Thanks for reading. Here's a kestrel for your troubles


----------



## sagittariansrock (Dec 19, 2014)

A copy stand will serve you far better than a tripod with the camera pointed downwards, for photographing documents. Much cheaper, more accurate leveling, and fine adjustments of focal length possible. You can even build yourself one if you are inclined towards DIY.
For your secondary use, the 055CX is very good, but it is heavier than the Gitzos or RRSs with similar load bearing capacity. 
I wouldn't buy a non-Arca Swiss head- it is future proof. Markins, Arca Swiss (without the quick release plate), RRS, Acratech all make excellent heads. Can't go wrong with any of them.


----------



## streestandtheatres (Dec 19, 2014)

sagittariansrock said:


> A copy stand will serve you far better than a tripod with the camera pointed downwards, for photographing documents. Much cheaper, more accurate leveling, and fine adjustments of focal length possible. You can even build yourself one if you are inclined towards DIY.
> For your secondary use, the 055CX is very good, but it is heavier than the Gitzos or RRSs with similar load bearing capacity.
> I wouldn't buy a non-Arca Swiss head- it is future proof. Markins, Arca Swiss (without the quick release plate), RRS, Acratech all make excellent heads. Can't go wrong with any of them.
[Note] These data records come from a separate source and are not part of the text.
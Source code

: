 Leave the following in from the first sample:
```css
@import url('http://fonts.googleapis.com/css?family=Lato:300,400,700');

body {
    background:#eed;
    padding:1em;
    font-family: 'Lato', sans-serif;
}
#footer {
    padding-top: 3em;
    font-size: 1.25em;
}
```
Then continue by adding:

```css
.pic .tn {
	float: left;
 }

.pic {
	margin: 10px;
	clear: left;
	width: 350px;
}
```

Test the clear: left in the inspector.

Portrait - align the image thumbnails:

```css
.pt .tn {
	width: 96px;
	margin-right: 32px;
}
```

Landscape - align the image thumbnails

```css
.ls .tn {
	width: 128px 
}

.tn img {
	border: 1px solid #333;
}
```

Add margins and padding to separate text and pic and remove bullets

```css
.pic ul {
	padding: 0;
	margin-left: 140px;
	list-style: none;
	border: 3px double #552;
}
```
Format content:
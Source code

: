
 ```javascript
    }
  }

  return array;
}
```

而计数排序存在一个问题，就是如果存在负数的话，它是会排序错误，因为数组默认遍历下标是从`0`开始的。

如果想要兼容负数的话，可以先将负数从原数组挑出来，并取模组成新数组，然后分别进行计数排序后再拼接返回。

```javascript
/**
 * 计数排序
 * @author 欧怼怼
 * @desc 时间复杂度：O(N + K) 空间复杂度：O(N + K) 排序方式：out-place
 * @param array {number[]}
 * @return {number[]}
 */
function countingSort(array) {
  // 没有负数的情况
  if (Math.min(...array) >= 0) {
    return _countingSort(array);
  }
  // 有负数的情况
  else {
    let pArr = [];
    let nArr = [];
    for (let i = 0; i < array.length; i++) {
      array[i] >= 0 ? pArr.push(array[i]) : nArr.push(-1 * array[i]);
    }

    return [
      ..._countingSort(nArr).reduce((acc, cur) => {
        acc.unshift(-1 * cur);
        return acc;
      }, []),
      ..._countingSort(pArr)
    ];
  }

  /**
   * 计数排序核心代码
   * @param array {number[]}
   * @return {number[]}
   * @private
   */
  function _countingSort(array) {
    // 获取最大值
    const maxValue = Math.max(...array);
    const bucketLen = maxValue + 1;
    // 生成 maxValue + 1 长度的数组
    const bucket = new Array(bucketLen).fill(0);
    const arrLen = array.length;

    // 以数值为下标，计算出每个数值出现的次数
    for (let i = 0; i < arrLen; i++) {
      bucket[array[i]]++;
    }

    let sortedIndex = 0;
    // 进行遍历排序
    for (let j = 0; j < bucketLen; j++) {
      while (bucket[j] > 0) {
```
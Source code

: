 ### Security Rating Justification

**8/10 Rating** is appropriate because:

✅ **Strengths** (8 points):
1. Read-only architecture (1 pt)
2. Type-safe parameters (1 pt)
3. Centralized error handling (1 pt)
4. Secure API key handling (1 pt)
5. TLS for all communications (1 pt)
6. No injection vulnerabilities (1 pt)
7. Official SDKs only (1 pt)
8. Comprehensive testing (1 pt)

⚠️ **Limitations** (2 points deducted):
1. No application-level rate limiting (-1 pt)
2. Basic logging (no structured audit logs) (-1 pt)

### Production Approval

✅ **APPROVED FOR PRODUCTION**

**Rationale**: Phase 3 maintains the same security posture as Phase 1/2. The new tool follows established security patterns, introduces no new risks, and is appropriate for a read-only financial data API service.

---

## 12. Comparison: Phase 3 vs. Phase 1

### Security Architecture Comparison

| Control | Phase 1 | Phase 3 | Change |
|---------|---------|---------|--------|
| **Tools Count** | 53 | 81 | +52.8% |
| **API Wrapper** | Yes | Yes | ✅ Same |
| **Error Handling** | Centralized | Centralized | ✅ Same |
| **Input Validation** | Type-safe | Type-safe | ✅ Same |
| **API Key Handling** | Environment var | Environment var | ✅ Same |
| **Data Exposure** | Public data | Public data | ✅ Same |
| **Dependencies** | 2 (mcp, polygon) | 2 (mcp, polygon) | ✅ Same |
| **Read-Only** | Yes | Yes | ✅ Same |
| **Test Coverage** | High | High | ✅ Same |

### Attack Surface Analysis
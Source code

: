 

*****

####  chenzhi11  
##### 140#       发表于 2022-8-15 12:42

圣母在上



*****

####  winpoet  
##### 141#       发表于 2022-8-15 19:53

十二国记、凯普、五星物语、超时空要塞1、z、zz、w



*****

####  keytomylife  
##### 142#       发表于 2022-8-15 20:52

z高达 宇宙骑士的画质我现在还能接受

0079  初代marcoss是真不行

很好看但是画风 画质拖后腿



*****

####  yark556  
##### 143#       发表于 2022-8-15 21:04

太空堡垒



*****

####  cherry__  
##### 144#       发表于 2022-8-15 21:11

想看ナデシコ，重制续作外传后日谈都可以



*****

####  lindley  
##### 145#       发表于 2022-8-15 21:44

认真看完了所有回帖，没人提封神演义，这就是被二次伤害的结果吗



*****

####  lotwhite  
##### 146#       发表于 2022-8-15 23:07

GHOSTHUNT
Thanks for your reply. I should have said that it's in a library and I've seen other people using tripods but I doubt if a copy stand would be permitted. They have some tricky rules...
(The Manfrotto MH055MO-Q6 is arca compatible)


----------



## sagittariansrock (Dec 19, 2014)

streestandtheatres said:


> sagittariansrock said:
> 
> 
> > A copy stand will serve you far better than a tripod with the camera pointed downwards, for photographing documents. Much cheaper, more accurate leveling, and fine adjustments of focal length possible. You can even build yourself one if you are inclined towards DIY.
> ...



I wouldn't consider something compatible if it only works with proprietary equipment. To the best of my knowledge Manfrotto Q6 doesn't work with RRS, Wimberley, Kirk, etc. Please see link below for explanation:
http://www.scvphotoideas.com/2013/08/manfrotto-q6-top-lock-qr-adaptor.html?m=1


----------



## streestandtheatres (Dec 19, 2014)

Oh, I see. Thanks for that link. Back to googling.
I like the look of the BH-40, but after exchange rate changes and shipping I'm not sure it's in my price range. It's obviously better and lighter but I guess that's why it's exactly twice the price of the manfrotto.




sagittariansrock said:


> streestandtheatres said:
> 
> 
> > sagittariansrock said:
> ...


----------



## sagittariansrock (Dec 19, 2014)

streestandtheatres said:


> Oh, I see. Thanks for that link. Back to googling.
> I like the look of the BH-40, but after exchange rate changes and shipping I'm not sure it's in my price range. It's obviously better and lighter but I guess that's why it's exactly twice the price of the manfrotto.
> 
> 
> ...




I wouldn't use a BH-40 with the 400/5.6. RRS is more expensive, you might want to try Kirk, Markins, Acratech, buying used, etc.


----------



## streestandtheatres (Dec 19, 2014)

sagittariansrock said:


> streestandtheatres said:
> 
> 
> > Oh, I see. Thanks for that link. Back to googling.
> ...



Which models should I be looking at? (It will mostly not be with the 400, but it would be good for that to be a possibility.)


----------



## privatebydesign (Dec 19, 2014)

I have the 055CXPRO3 and the only head I have come to use with it is the Acratech GP, it is a bit more money than you wanted to spend, and you need to budget for Arca Swiss plates to use with it (as you should for any worthwhile solution), but it is money well spent and I would get another one tomorrow if I lost it.

As an added bonus the GP has a very cool 'gimbal feature' that would work very well for the 400 size and weight.

https://www.youtube.com/watch?v=XKoNUPilNy4


----------



## barracuda (Dec 19, 2014)

DPReview did a write-up on Arca-Swiss style ballheads:

http://www.dpreview.com/articles/8192473209/battle-of-the-titans-top-ball-heads-tested

A surprise was that the Sirui K-40X was considered the best value at $165 USD at B&H. I recently picked one up based on the review for an Induro CT214, which I believe is comparable to the Manfrotto 055CX. Haven't used it extensively yet, but so far I'm happy with it.


----------



## neuroanatomist (Dec 20, 2014)

streestandtheatres said:


> (The Manfrotto MH055MO-Q6 is arca compatible)



Yes, it's fully compatible...with Manfrotto's own 'Arca-style' plates. It's just not compatible with anyone else's Arca plates, L-brackets, macro rails, etc. Manfrotto makes one excellent ballhead...the 468MG, worth getting as long as you get the clamp-less version and put a Wimberley C-12 or Kirk/RRS clamp on it.


----------